TASK.
Scan the data below for the string "ItemsSource". Show every line where it turns up.

DATASET EXCERPTS.
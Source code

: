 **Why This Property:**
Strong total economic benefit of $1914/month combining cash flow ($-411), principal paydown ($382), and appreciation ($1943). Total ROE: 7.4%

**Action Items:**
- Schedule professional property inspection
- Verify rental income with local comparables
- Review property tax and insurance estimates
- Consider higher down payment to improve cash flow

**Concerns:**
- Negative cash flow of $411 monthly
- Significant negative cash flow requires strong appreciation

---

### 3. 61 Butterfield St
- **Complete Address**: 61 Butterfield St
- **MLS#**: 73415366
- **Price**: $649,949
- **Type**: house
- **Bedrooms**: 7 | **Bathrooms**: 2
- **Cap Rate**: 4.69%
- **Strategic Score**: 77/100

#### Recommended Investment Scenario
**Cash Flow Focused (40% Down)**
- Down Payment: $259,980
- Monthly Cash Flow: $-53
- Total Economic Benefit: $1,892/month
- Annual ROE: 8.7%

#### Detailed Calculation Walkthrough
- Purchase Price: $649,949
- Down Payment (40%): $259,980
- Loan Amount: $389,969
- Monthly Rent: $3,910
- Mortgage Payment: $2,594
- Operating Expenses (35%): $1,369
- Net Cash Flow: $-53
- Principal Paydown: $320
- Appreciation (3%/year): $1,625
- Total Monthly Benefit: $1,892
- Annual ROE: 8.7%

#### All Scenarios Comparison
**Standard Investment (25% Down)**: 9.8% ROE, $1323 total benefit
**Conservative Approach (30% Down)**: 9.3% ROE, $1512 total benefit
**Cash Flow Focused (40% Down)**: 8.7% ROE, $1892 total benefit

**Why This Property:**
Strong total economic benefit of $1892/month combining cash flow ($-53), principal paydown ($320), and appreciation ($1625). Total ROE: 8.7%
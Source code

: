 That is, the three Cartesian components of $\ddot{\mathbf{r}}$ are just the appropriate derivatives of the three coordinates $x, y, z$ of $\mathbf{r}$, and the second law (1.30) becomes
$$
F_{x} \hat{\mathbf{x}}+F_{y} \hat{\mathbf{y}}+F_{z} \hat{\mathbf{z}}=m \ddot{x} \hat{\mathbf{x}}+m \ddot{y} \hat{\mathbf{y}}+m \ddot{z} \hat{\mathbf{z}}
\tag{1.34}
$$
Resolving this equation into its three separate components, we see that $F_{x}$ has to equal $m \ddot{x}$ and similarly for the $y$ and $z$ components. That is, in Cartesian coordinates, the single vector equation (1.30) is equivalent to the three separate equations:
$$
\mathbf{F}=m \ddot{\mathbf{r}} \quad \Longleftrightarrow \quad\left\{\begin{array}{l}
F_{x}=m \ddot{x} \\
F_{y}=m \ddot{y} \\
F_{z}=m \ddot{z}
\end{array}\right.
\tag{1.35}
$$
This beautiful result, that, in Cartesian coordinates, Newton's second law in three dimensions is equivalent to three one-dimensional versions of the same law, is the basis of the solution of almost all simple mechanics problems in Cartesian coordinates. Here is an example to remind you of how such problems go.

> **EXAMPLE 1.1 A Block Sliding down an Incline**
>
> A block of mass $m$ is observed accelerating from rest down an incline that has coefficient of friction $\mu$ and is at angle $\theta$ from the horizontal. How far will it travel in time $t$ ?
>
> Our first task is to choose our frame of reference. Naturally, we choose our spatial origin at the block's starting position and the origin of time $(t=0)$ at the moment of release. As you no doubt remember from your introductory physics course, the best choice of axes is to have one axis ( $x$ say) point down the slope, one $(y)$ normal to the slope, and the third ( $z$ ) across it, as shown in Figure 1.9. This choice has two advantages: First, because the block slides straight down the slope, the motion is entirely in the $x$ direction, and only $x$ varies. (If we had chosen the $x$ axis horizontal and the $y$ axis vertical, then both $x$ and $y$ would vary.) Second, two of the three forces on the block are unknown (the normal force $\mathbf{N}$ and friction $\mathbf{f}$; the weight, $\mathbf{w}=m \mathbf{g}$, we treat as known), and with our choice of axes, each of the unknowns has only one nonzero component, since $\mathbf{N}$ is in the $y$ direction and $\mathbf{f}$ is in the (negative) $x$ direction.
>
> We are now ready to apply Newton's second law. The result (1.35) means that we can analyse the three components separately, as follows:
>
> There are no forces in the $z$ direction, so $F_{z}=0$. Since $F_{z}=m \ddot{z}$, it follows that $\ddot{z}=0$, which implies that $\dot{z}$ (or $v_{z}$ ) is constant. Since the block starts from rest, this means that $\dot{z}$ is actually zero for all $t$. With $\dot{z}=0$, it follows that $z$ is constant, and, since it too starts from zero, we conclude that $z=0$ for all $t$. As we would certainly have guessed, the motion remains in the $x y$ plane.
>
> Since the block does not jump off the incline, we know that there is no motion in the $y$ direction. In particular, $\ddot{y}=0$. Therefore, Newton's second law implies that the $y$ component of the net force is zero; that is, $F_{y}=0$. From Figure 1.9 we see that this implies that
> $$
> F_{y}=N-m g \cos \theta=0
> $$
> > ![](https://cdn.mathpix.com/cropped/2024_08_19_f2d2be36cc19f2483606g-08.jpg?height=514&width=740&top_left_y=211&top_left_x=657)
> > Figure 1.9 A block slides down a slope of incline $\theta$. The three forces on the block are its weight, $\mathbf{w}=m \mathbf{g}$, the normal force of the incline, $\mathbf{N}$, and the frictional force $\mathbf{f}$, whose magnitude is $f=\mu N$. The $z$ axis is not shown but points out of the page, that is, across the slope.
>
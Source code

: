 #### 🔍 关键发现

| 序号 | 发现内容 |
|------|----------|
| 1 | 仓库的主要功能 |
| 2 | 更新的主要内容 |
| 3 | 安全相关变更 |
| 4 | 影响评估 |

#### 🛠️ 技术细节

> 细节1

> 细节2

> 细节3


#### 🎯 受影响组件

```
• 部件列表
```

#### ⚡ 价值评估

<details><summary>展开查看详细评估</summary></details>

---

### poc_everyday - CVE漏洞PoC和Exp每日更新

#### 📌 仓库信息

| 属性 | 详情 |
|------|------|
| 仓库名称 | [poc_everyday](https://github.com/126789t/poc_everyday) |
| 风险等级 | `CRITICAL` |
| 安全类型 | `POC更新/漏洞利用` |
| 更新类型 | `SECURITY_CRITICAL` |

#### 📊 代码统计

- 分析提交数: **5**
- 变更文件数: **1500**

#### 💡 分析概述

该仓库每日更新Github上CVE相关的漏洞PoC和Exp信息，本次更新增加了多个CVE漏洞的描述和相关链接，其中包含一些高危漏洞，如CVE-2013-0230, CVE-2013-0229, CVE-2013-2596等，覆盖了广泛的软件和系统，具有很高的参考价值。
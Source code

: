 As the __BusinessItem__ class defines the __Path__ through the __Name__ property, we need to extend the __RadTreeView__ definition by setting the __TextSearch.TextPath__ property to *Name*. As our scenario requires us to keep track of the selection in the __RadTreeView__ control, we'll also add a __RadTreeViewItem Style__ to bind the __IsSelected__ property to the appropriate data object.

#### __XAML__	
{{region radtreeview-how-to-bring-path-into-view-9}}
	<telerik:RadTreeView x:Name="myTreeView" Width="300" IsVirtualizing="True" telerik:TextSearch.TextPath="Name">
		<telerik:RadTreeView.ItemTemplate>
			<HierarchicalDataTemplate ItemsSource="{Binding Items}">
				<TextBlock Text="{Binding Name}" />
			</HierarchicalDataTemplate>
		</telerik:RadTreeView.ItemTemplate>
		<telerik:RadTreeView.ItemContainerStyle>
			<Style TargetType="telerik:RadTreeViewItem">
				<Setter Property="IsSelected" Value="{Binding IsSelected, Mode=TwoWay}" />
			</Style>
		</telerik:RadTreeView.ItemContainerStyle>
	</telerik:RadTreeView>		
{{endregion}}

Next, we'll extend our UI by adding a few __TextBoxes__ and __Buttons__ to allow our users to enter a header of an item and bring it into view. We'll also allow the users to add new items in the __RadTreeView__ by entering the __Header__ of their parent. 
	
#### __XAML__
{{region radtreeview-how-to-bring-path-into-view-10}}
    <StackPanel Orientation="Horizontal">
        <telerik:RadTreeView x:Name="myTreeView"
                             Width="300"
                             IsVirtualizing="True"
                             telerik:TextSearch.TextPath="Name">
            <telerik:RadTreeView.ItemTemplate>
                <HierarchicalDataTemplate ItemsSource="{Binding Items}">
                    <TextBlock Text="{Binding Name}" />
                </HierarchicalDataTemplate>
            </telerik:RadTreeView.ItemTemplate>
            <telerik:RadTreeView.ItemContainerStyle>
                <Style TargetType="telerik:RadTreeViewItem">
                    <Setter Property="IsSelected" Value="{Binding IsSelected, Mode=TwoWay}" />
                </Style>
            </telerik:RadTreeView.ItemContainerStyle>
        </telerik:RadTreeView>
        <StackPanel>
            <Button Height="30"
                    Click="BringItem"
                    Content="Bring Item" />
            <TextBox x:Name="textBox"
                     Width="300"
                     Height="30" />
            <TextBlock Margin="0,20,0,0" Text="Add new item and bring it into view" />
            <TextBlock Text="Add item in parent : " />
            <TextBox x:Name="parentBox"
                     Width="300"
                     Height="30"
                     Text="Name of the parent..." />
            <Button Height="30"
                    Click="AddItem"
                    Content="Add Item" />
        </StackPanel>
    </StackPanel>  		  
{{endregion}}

YOUR SOLUTION.
			<HierarchicalDataTemplate ItemsSource="{Binding Items}">
                <HierarchicalDataTemplate ItemsSource="{Binding Items}">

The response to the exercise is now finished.